*** Opening Data to examine ***

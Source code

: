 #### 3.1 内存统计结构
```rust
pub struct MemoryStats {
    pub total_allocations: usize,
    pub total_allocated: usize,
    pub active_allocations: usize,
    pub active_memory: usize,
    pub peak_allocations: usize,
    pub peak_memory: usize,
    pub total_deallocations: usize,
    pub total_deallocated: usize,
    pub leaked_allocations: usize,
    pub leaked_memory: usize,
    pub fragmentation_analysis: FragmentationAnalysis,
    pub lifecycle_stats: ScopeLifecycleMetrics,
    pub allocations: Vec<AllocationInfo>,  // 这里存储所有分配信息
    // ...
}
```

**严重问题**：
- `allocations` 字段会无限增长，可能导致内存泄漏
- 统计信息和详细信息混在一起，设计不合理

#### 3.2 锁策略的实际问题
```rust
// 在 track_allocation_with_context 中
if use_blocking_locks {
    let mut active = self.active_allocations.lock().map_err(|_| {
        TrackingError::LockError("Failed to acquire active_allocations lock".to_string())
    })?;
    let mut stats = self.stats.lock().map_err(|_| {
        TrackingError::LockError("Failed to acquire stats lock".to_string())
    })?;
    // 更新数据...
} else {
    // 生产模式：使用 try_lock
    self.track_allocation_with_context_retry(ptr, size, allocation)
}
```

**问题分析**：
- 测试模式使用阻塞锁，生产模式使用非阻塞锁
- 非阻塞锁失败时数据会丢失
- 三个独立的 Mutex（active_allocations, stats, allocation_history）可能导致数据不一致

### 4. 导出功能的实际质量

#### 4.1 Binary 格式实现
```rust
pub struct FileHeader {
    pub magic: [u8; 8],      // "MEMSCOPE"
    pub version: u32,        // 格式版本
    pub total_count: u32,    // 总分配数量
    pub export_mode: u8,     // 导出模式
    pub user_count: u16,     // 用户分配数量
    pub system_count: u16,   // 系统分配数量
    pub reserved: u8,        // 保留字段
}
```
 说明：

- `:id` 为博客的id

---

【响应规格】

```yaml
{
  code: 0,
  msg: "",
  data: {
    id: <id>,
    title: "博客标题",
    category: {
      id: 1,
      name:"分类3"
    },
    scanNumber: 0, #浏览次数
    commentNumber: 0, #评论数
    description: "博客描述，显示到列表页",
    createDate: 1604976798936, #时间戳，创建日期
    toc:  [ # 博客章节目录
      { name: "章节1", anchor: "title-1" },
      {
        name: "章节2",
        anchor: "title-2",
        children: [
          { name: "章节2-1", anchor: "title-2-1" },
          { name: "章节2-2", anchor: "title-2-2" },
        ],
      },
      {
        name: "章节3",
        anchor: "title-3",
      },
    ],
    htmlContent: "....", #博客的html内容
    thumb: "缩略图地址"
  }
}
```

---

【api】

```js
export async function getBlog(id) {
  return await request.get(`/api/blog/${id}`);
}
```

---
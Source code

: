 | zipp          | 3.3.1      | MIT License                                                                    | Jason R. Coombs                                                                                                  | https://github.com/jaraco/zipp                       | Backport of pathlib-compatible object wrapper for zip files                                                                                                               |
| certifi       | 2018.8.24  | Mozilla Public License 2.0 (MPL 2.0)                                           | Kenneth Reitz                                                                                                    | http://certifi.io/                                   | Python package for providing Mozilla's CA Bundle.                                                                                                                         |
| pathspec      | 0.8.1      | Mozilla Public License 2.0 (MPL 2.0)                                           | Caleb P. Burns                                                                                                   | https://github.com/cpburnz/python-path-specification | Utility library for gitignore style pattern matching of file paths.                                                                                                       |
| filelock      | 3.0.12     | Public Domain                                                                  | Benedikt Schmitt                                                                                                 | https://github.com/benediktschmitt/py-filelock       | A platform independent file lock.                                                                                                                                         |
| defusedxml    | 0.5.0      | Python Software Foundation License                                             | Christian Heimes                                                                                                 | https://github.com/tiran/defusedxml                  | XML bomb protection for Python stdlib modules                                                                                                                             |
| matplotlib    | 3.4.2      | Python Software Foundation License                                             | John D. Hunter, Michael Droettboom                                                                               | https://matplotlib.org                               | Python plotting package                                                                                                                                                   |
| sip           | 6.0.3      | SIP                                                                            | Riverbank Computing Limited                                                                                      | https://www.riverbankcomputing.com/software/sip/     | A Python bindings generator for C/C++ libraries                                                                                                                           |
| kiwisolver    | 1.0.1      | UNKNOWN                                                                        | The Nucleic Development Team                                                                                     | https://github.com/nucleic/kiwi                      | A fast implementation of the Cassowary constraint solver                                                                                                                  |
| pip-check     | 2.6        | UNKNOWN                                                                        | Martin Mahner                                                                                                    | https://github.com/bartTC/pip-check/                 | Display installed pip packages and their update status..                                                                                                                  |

*** Closing Data to examine ***

Activity:
Reproduce all of the entries verbatim.

Answer to this exercise:
Source code

: #### 3.1 内存统计结构
```rust
pub struct MemoryStats {
    pub total_allocations: usize,
    pub total_allocated: usize,
    pub active_allocations: usize,
    pub active_memory: usize,
    pub peak_allocations: usize,
    pub peak_memory: usize,
    pub total_deallocations: usize,
    pub total_deallocated: usize,
    pub leaked_allocations: usize,
    pub leaked_memory: usize,
    pub fragmentation_analysis: FragmentationAnalysis,
    pub lifecycle_stats: ScopeLifecycleMetrics,
    pub allocations: Vec<AllocationInfo>,  // 这里存储所有分配信息
    // ...
}
```

**严重问题**：
- `allocations` 字段会无限增长，可能导致内存泄漏
- 统计信息和详细信息混在一起，设计不合理

#### 3.2 锁策略的实际问题
```rust
// 在 track_allocation_with_context 中
if use_blocking_locks {
    let mut active = self.active_allocations.lock().map_err(|_| {
        TrackingError::LockError("Failed to acquire active_allocations lock".to_string())
    })?;
    let mut stats = self.stats.lock().map_err(|_| {
        TrackingError::LockError("Failed to acquire stats lock".to_string())
    })?;
    // 更新数据...
} else {
    // 生产模式：使用 try_lock
    self.track_allocation_with_context_retry(ptr, size, allocation)
}
```

**问题分析**：
- 测试模式使用阻塞锁，生产模式使用非阻塞锁
- 非阻塞锁失败时数据会丢失
- 三个独立的 Mutex（active_allocations, stats, allocation_history）可能导致数据不一致

### 4. 导出功能的实际质量

#### 4.1 Binary 格式实现
```rust
pub struct FileHeader {
    pub magic: [u8; 8],      // "MEMSCOPE"
    pub version: u32,        // 格式版本
    pub total_count: u32,    // 总分配数量
    pub export_mode: u8,     // 导出模式
    pub user_count: u16,     // 用户分配数量
    pub system_count: u16,   // 系统分配数量
    pub reserved: u8,        // 保留字段
}
```
 说明：

- `:id` 为博客的id

---

【响应规格】

```yaml
{
  code: 0,
  msg: "",
  data: {
    id: <id>,
    title: "博客标题",
    category: {
      id: 1,
      name:"分类3"
    },
    scanNumber: 0, #浏览次数
    commentNumber: 0, #评论数
    description: "博客描述，显示到列表页",
    createDate: 1604976798936, #时间戳，创建日期
    toc:  [ # 博客章节目录
      { name: "章节1", anchor: "title-1" },
      {
        name: "章节2",
        anchor: "title-2",
        children: [
          { name: "章节2-1", anchor: "title-2-1" },
          { name: "章节2-2", anchor: "title-2-2" },
        ],
      },
      {
        name: "章节3",
        anchor: "title-3",
      },
    ],
    htmlContent: "....", #博客的html内容
    thumb: "缩略图地址"
  }
}
```

---

【api】

```js
export async function getBlog(id) {
  return await request.get(`/api/blog/${id}`);
}
```

---
Source code

: | zipp          | 3.3.1      | MIT License                                                                    | Jason R. Coombs                                                                                                  | https://github.com/jaraco/zipp                       | Backport of pathlib-compatible object wrapper for zip files                                                                                                               |
| certifi       | 2018.8.24  | Mozilla Public License 2.0 (MPL 2.0)                                           | Kenneth Reitz                                                                                                    | http://certifi.io/                                   | Python package for providing Mozilla's CA Bundle.                                                                                                                         |
| pathspec      | 0.8.1      | Mozilla Public License 2.0 (MPL 2.0)                                           | Caleb P. Burns                                                                                                   | https://github.com/cpburnz/python-path-specification | Utility library for gitignore style pattern matching of file paths.                                                                                                       |
| filelock      | 3.0.12     | Public Domain                                                                  | Benedikt Schmitt                                                                                                 | https://github.com/benediktschmitt/py-filelock       | A platform independent file lock.                                                                                                                                         |
| defusedxml    | 0.5.0      | Python Software Foundation License                                             | Christian Heimes                                                                                                 | https://github.com/tiran/defusedxml                  | XML bomb protection for Python stdlib modules                                                                                                                             |
| matplotlib    | 3.4.2      | Python Software Foundation License                                             | John D. Hunter, Michael Droettboom                                                                               | https://matplotlib.org                               | Python plotting package                                                                                                                                                   |
| sip           | 6.0.3      | SIP                                                                            | Riverbank Computing Limited                                                                                      | https://www.riverbankcomputing.com/software/sip/     | A Python bindings generator for C/C++ libraries                                                                                                                           |
| kiwisolver    | 1.0.1      | UNKNOWN                                                                        | The Nucleic Development Team                                                                                     | https://github.com/nucleic/kiwi                      | A fast implementation of the Cassowary constraint solver                                                                                                                  |
| pip-check     | 2.6        | UNKNOWN                                                                        | Martin Mahner                                                                                                    | https://github.com/bartTC/pip-check/                 | Display installed pip packages and their update status..                                                                                                                  |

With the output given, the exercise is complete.